Las palabras de Tom Lambert estaban aumentando la perplejidad de Drake. Podía imaginarse que el compuesto tuviera problemas; pero también debía de tener a su disposición inimaginables herramientas y recursos. A Drake le costaba imaginar de qué modo podía cambiar nada su resurrección e intervención. Si en el pasado ya era un fósil viviente, ahora no era ni siquiera eso.
—No entiendo qué tiene que ver vuestro problema conmigo, Tom. Ni qué tengo que ver yo con él. Pero creo que lo mejor será que me lo expliques.
—Eso pienso hacer.
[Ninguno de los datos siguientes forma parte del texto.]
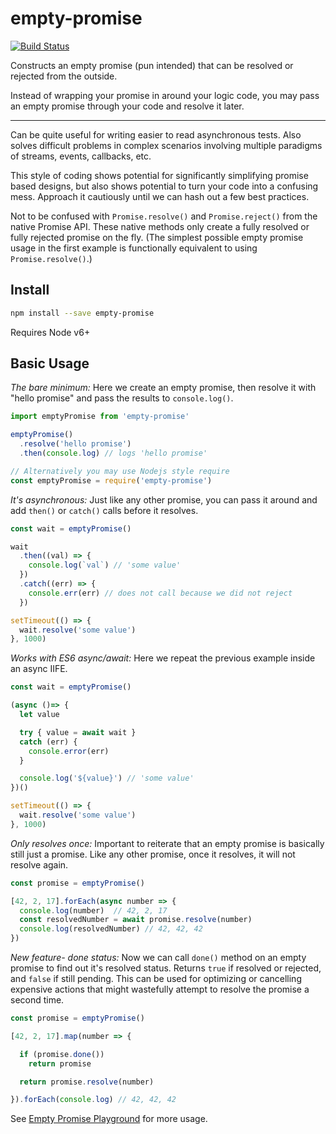 # empty-promise

[![Build Status](https://travis-ci.org/blockai/empty-promise.svg?branch=master)](https://travis-ci.org/blockai/empty-promise)

Constructs an empty promise (pun intended) that can be resolved or
rejected from the outside.

Instead of wrapping your promise in around your logic code, you may pass an empty promise through your code and resolve it later.

---
Can be quite useful for writing easier to read asynchronous tests. Also solves difficult problems in complex scenarios involving multiple paradigms of streams, events, callbacks, etc.

This style of coding shows potential for significantly simplifying promise based designs, but also shows potential to turn your code into a confusing mess. Approach it cautiously until we can hash out a few best practices.

Not to be confused with `Promise.resolve()` and `Promise.reject()` from the native Promise API. These native methods only create a fully resolved or fully rejected promise on the fly. (The simplest possible empty promise usage in the first example is functionally equivalent to using `Promise.resolve()`.)

## Install

```bash
npm install --save empty-promise
```

Requires Node v6+

## Basic Usage


_The bare minimum:_ Here we create an empty promise, then resolve it with "hello promise" and pass the results to `console.log()`.

```javascript
import emptyPromise from 'empty-promise'

emptyPromise()
  .resolve('hello promise')
  .then(console.log) // logs 'hello promise'
```
```javascript
// Alternatively you may use Nodejs style require
const emptyPromise = require('empty-promise')
```


_It's asynchronous:_ Just like any other promise, you can pass it around and add `then()` or `catch()` calls before it resolves.

```javascript
const wait = emptyPromise()

wait
  .then((val) => {
    console.log(`val`) // 'some value'
  })
  .catch((err) => {
    console.err(err) // does not call because we did not reject
  })

setTimeout(() => {
  wait.resolve('some value')
}, 1000)
```


_Works with ES6 async/await:_ Here we repeat the previous example inside an async IIFE.

```javascript
const wait = emptyPromise()

(async ()=> {
  let value

  try { value = await wait }
  catch (err) {
    console.error(err)
  }

  console.log('${value}') // 'some value'
})()

setTimeout(() => {
  wait.resolve('some value')
}, 1000)
```
_Only resolves once:_ Important to reiterate that an empty promise is basically still just a promise. Like any other promise, once it resolves, it will not resolve again.

```javascript
const promise = emptyPromise()

[42, 2, 17].forEach(async number => {
  console.log(number)  // 42, 2, 17
  const resolvedNumber = await promise.resolve(number)
  console.log(resolvedNumber) // 42, 42, 42
})
```

_New feature- done status:_ Now we can call `done()` method on an empty promise to find out it's resolved status. Returns `true` if resolved or rejected, and `false` if still pending. This can be used for optimizing or cancelling expensive actions that might wastefully attempt to resolve the promise a second time.

```javascript
const promise = emptyPromise()

[42, 2, 17].map(number => {

  if (promise.done())
    return promise

  return promise.resolve(number)

}).forEach(console.log) // 42, 42, 42

```

See [Empty Promise Playground](http://github.com/skylize/empty-promise-playground) for more usage.
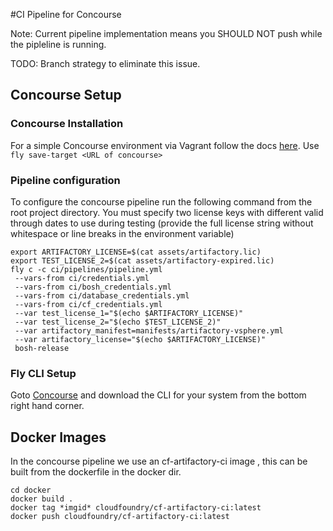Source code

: #CI Pipeline for Concourse

Note: Current pipeline implementation means you SHOULD NOT push while the pipleline
is running.

TODO: Branch strategy to eliminate this issue.

## Concourse Setup

### Concourse Installation

For a simple Concourse environment via Vagrant follow the docs [here](http://concourse.ci/deploying-with-vagrant.html).
Use `fly save-target <URL of concourse>`

### Pipeline configuration

To configure the concourse pipeline run the following command from the root project directory.
You must specify two license keys with different valid through dates to use during testing (provide the full license string without whitespace or line breaks in the environment variable)

```
export ARTIFACTORY_LICENSE=$(cat assets/artifactory.lic)
export TEST_LICENSE_2=$(cat assets/artifactory-expired.lic)
fly c -c ci/pipelines/pipeline.yml
 --vars-from ci/credentials.yml
 --vars-from ci/bosh_credentials.yml
 --vars-from ci/database_credentials.yml
 --vars-from ci/cf_credentials.yml
 --var test_license_1="$(echo $ARTIFACTORY_LICENSE)"
 --var test_license_2="$(echo $TEST_LICENSE_2)"
 --var artifactory_manifest=manifests/artifactory-vsphere.yml
 --var artifactory_license="$(echo $ARTIFACTORY_LICENSE)"
 bosh-release
```

### Fly CLI Setup

Goto [Concourse](http://192.168.100.4:8080/pipelines/main) and download the
CLI for your system from the bottom right hand corner.

## Docker Images

In the concourse pipeline we use an cf-artifactory-ci image
, this can be built from the dockerfile in the docker dir.

```
cd docker
docker build .
docker tag *imgid* cloudfoundry/cf-artifactory-ci:latest
docker push cloudfoundry/cf-artifactory-ci:latest
```
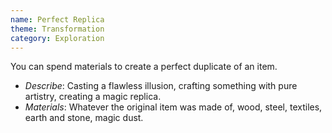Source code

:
 ```yaml
---
name: Perfect Replica
theme: Transformation
category: Exploration
---
```


You can spend materials to create a perfect duplicate of an item. 

* *Describe*: Casting a flawless illusion, crafting something with pure artistry, creating a magic replica.
* *Materials*: Whatever the original item was made of, wood, steel, textiles, earth and stone, magic dust.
Y créeme, es un problema, un problema endiablado, nada que ver contigo o con Ana. Hemos superado los límites de la desesperación. Para serte sincero, eres nuestra última esperanza, y es una apuesta arriesgada. Una apuesta condenadamente arriesgada. Necesitamos nuevas ideas. O mejor dicho, viejas ideas.
Los labios de Tom temblaban, al igual que los dedos que sujetaban su pipa. En los límites de su mente Drake oyó de nuevo el grito y el lamento de incontables almas aterradas. Las acalló bruscamente, levantando una puerta en su consciencia que solo admitía el paso de los componentes más tranquilos.
—Gracias. Mucho mejor así. —Tom retiró la pipa de sus labios y la dejó en la amplia repisa de la ventana. Buscó la bolsa de tabaco en su bolsillo. Drake vio, sin sorprenderse, que era una negra de cuero; regalo de Ana—. Quizá sea mejor que te lo muestre directamente —continuó Tom mientras llenaba y prensaba la cazoleta—. Que lo veas con tus propios ojos, ¿eh? Ya sabes lo que solía decir el profesor Bonvissuto: «No lo digas. Hazlo».
—Como prefieras. Pronto sabré decirte si puedo ocuparme de ello.
—Bien. Empezaré por el sistema solar. Es relevante, aunque al principio te parezca que no. Agarra el sombrero, Drake. Y, hey, presto. —Tom dio una palmada. Se apagaron las luces del interior. Cambió la escena del otro lado de la ventana. Desapareció la Bahía de Nápoles. De repente el exterior se quedó a oscuras, sin atisbo alguno de mar o cielo. La habitación flotaba al borde de un vacío monótono e interminable, iluminado tan solo por las rutilantes estrellas.
Ante los ojos de Drake, la escena empezó a moverse ligeramente hacia la derecha, como si el cuarto entero estuviera girando en el espacio. Apareció un globo enorme, abotargado y de un rojo anaranjado, con su resplandeciente superficie salpicada de motas oscuras.